Chatham Rock Phosphate (CRP) today achieved another major milestone on the pathway to developing its subsea resource on the Chatham Rise by filing its mining licence application with New Zealand Petroleum and Minerals.
The application is the culmination of two and a half years work since the company was granted a prospecting licence in February 2010.
“The application is a comprehensive summary of the scientific work we have completed and our plan on how we intend to extract the rock phosphate resource,” Chief Executive Chris Castle said today. “It’s a very significant achievement reflecting a huge effort by a very skilled scientific and management team.”
Establishment of a rock phosphate industry in New Zealand territorial waters will have significant economic, environmental and market benefits.
Mr Castle said the mining licence would be assessed by NZPM over the coming months. CRP plans to file its marine consent application, whose centrepiece will be a comprehensive environmental impact assessment report, in the first half of next year.
“We plan to issue the marine consent application as soon as the regulations for the EEZ legislation are complete. The current timing for this is April or May 2013, but if the regulations take longer to finalise, we will consider filing the application under the transitional provisions of the existing Continental Shelf Act.
“We need to keep the project timeline aligned with the major capital investment that will be made to develop the required mining technology.”
The mining licence application includes information on the rationale for the application; technical data on the location, physiography, climate, local resources and infrastructure, geology and understanding of the resource; CRP’s proposed work programme; its approach to environmental planning (full information will be included in the marine consent application); the company’s ability to manage the project and an independent economic assessment.

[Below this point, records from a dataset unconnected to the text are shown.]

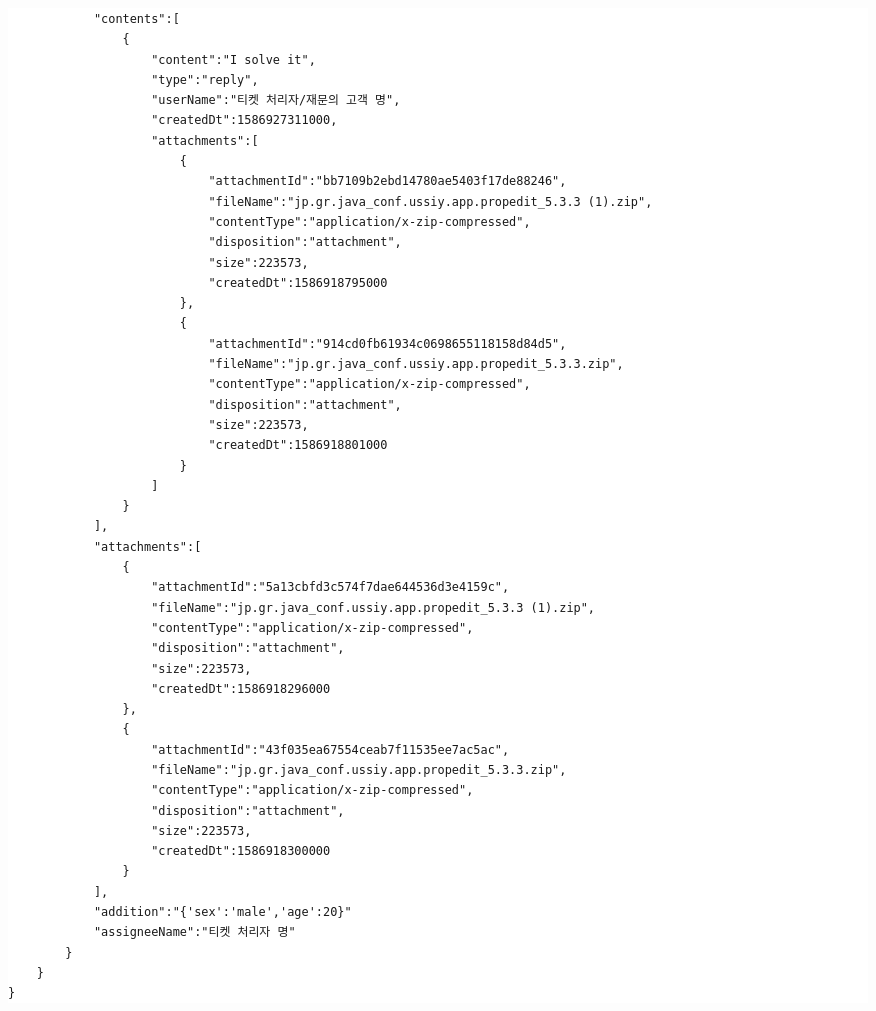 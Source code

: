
 ```
            "contents":[
                {
                    "content":"I solve it",
	                "type":"reply",
                    "userName":"티켓 처리자/재문의 고객 명",
                    "createdDt":1586927311000,
                    "attachments":[
                        {
                            "attachmentId":"bb7109b2ebd14780ae5403f17de88246",
                            "fileName":"jp.gr.java_conf.ussiy.app.propedit_5.3.3 (1).zip",
                            "contentType":"application/x-zip-compressed",
                            "disposition":"attachment",
                            "size":223573,
                            "createdDt":1586918795000
                        },
                        {
                            "attachmentId":"914cd0fb61934c0698655118158d84d5",
                            "fileName":"jp.gr.java_conf.ussiy.app.propedit_5.3.3.zip",
                            "contentType":"application/x-zip-compressed",
                            "disposition":"attachment",
                            "size":223573,
                            "createdDt":1586918801000
                        }
                    ]
                }
            ],
            "attachments":[
                {
                    "attachmentId":"5a13cbfd3c574f7dae644536d3e4159c",
                    "fileName":"jp.gr.java_conf.ussiy.app.propedit_5.3.3 (1).zip",
                    "contentType":"application/x-zip-compressed",
                    "disposition":"attachment",
                    "size":223573,
                    "createdDt":1586918296000
                },
                {
                    "attachmentId":"43f035ea67554ceab7f11535ee7ac5ac",
                    "fileName":"jp.gr.java_conf.ussiy.app.propedit_5.3.3.zip",
                    "contentType":"application/x-zip-compressed",
                    "disposition":"attachment",
                    "size":223573,
                    "createdDt":1586918300000
                }
            ],
            "addition":"{'sex':'male','age':20}"
            "assigneeName":"티켓 처리자 명"
        }
    }
}
```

CRP holds an offshore prospecting permit covering an area of 4726 km2 on the central Chatham Rise. The permit area, in New Zealand territorial waters, is located 450 km east of Christchurch and includes significant shallow seabed deposits of rock phosphate. Establishment of a rock phosphate industry in New Zealand territorial waters has a significant number of economic, environmental and market benefits.
Today’s milestone is the latest in a list of achievements over recent months including:
- An assessment by the Institute of Economic Research valuing the project’s economic value to New Zealand at $1.3 billion
- Independent research house Edison Research saying the project is worth $381 million on an un-risked basis
- Dredging giant Royal Boskalis taking up a 20% shareholding and board seat in a world first for the underwater mining industry
- American private equity fund Subsea investing in a cornerstone shareholding
- International phosphate industry identity Najib Moutia joining CRP as Vice President strategy and marketing
- CRP pegging ground offshore Namibia to develop further rock phosphate deposits
- A four-leg $7 million summer research cruise programme collecting a wealth of data.
“We continue to make excellent progress in achieving milestones with our aim of being in production in early 2015. Everyone involved in the project is focused on ensuring our planning is comprehensive and that we stay on track towards that goal.”